Archiv für März, 2008

Was muss noch zusätzlich installiert werden?

Generell bringt Ubuntu viele Softwarepakete mit der Grundinstallation mit. In der Grundinstallation unteranderem folgende Programme enthalten:

  • Open Office – ein Programm wie Mircosoftoffice welches ein Textprogramm wie Word, ein Tabellenprogramm wie Excel, ein Präsentationsprogramm wie Powerpoint und ein Datenbankprogramm wie Access enthält
  • Evolution – ein Emailprogramm mit Kalenderfunktion wir man es von MS Outlook kennt
  • Firefox – der bekannte Webbrowser
  • Pidgin, ein Messenger der vielen Protokolle wie ICQ und MSN beinhaltet
  • Gimp – ein Bildbearbeitungsprogramm welches mit Paint.net vergleichbar ist
  • Totem Videoplayer – mit dem Windows Media Player vergleichbar
  • und viele mehr

Um Ubuntu jedoch zum vollwertigen Windowsersatz zu machen, muss man einige Programme zusätzlich installieren, welche alle über den Paketmanager oder unter Anwendungen->Hinzufügen/Entfernen verfügbar sind. WICHTIG: Um zusätzliche Installationen zu machen, muss eine Internetverbindung bestehen, da die aktuellsten Softwarepakete direkt aus dem Netz geladen und installiert werden. Es sei denn Ihr besitzt eine DVD mit der aktuellsten Version!

Musik und Video

Um Ubuntu zum vollwertigen Media-Betriebssystem zu machen müssen unteranderem ein paar Codecs installiert werden, da diese (wie z.B. der MP3 Codec) nicht in der Grundinstallation enthalten sind. Hierzu installiert Ihr folgendes:

GStreamer ffmeg video plugin – ermöglicht euch das hören von MP3s, WMV Dateien, MPEG Dateien und viele mehr

Audacious – ein Player mit Winamp zu vergleichen

Amarok – ein genialler Player der iTunes von Apple ähnlich ist. Hier habt Ihr unteranderem eine Mediencollection, welche den PC nach allen Musikstücken automatisch scannet und zum Wiedergeben anzeigt. Außerdem steht euch die Funktion des Podcastempfangs zur Verfügung und bei bestehender Internetverbindung wird zu jedem Titel / Interpreten unter „Context“ Informationen zum Interpreten von Wikipedia geladen.

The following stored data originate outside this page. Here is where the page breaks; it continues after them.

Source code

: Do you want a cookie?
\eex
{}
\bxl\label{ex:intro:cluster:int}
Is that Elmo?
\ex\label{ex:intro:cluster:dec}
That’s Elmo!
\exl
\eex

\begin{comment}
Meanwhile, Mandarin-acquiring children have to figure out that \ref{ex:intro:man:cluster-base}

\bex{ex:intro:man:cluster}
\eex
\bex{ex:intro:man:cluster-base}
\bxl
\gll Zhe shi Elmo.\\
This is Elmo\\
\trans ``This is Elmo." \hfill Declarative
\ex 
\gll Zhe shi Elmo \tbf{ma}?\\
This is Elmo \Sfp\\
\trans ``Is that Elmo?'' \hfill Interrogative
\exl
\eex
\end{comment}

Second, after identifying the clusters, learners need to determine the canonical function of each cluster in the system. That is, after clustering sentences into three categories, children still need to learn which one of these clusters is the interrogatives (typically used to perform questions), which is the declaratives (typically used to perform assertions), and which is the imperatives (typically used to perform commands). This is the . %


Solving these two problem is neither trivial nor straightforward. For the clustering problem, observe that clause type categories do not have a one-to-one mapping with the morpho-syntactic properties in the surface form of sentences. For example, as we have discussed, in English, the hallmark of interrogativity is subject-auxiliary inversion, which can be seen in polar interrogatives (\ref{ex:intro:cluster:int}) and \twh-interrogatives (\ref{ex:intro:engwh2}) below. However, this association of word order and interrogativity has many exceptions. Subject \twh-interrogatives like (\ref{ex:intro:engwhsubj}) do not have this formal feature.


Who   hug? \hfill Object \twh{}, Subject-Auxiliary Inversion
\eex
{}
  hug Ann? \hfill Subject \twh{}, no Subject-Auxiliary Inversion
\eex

Habt Ihr außerdem K3B installiert, könnt Ihr eure Musiksammlung direkt brennen.

K3B – ein Brennprogramm wie Nero

Internet & Email

Um das Internet gut zu nutzen, solltet Ihr folgende Programme installieren:

Skype – VoIP Software, welche auch als Messenger genutzt werden kann. Videotelefonie ist auch möglich. Skype ist nicht in den Paketquellen enthalten, kann aber hier runtergeladen werden. Nach dem Download könnt Ihr Skype über den Paketmanager installieren.

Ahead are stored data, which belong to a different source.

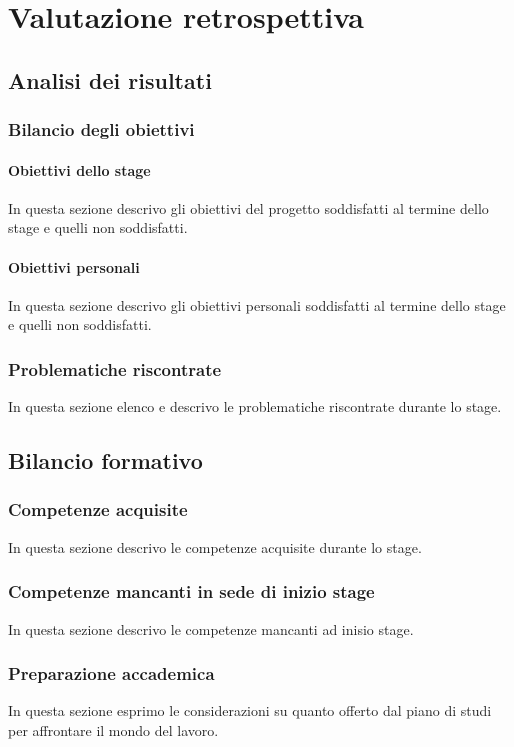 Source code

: 
\chapter{Valutazione retrospettiva}
\label{cap:valutazione}
\section{Analisi dei risultati}

\subsection{Bilancio degli obiettivi}

\subsubsection{Obiettivi dello stage}
In questa sezione descrivo gli obiettivi del progetto soddisfatti al termine dello stage e quelli non soddisfatti.

\subsubsection{Obiettivi personali}
In questa sezione descrivo gli obiettivi personali soddisfatti al termine dello stage e quelli non soddisfatti.

\subsection{Problematiche riscontrate}
In questa sezione elenco e descrivo le problematiche riscontrate durante lo stage.

\section{Bilancio formativo}

\subsection{Competenze acquisite}
In questa sezione descrivo le competenze acquisite durante lo stage.

\subsection{Competenze mancanti in sede di inizio stage}
In questa sezione descrivo le competenze mancanti ad inisio stage.

\subsection{Preparazione accademica}
In questa sezione esprimo le considerazioni su quanto offerto dal piano di studi per affrontare il mondo del lavoro.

Thunderbird – meiner Meinung nach besser als Evolution. Thunderbird ist ebenfalls ein Emailprogramm welches in den Paketquellen vorhanden ist. Thunderbird liefert über die Website viele nützliche Add-Ons.

Macromedia Flash Plugin – um die Darstellung von Internetseiten zu optimieren bzw. bei Seiten mit Flash Plugins die Darstellung zu ermöglichen.

Desktop & Grafik

Um Ubuntu’s grafische Oberfläsche optimal zu konfigurieren, solltet Ihr folgende Programme installieren

Advanced Desktop Effect Settings – dieses Programm macht Ubuntu aus grafischer Sicht zum vollwärtigen Vistaersatz. Siehe diverse Ubuntu Video’s auf YouTube.

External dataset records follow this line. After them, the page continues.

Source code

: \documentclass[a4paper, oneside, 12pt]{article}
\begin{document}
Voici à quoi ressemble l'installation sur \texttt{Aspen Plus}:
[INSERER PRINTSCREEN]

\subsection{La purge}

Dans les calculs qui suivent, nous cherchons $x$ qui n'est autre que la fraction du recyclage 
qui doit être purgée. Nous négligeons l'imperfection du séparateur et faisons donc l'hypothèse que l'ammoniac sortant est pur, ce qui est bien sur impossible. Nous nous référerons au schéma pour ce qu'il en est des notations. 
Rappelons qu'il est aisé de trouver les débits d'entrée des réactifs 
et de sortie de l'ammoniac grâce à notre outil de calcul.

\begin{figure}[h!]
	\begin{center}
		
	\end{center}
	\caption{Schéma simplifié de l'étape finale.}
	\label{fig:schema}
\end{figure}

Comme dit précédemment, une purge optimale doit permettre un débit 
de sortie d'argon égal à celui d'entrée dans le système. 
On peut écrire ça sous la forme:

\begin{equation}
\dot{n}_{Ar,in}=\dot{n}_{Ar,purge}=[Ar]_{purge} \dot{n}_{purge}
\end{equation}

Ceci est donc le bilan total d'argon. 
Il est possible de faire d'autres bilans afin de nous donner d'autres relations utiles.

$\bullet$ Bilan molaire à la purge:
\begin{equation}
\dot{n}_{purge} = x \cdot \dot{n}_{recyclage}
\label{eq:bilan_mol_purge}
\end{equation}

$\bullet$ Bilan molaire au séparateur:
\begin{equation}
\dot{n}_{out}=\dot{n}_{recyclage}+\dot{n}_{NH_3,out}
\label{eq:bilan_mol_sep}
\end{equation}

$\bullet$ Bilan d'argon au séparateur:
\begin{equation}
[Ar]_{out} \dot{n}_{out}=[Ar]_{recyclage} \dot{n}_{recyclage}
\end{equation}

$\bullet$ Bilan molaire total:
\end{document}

Art Manager – mit diesem hilfreichen Programm könnt Ihr leicht Hindergründe, Ordnerlayouts und viele andere Bilder zum tunen von Ubuntu runterladen und installieren

Splash Screen – damit könnt Ihr den Ladebildschirm zwischen der Anmeldung und dem Dektop (nach dem System hochgefahren ist) grafisch optimieren.

Screenlets – Screenlets sind wie die unter Windows bekannten Widgets. Damit könnt Ihr euch eine Uhr, das Wetter, einen Kalender und viele andere nette Screenlets auf den Desktop laden bzw. diese in den Desktop intigrieren.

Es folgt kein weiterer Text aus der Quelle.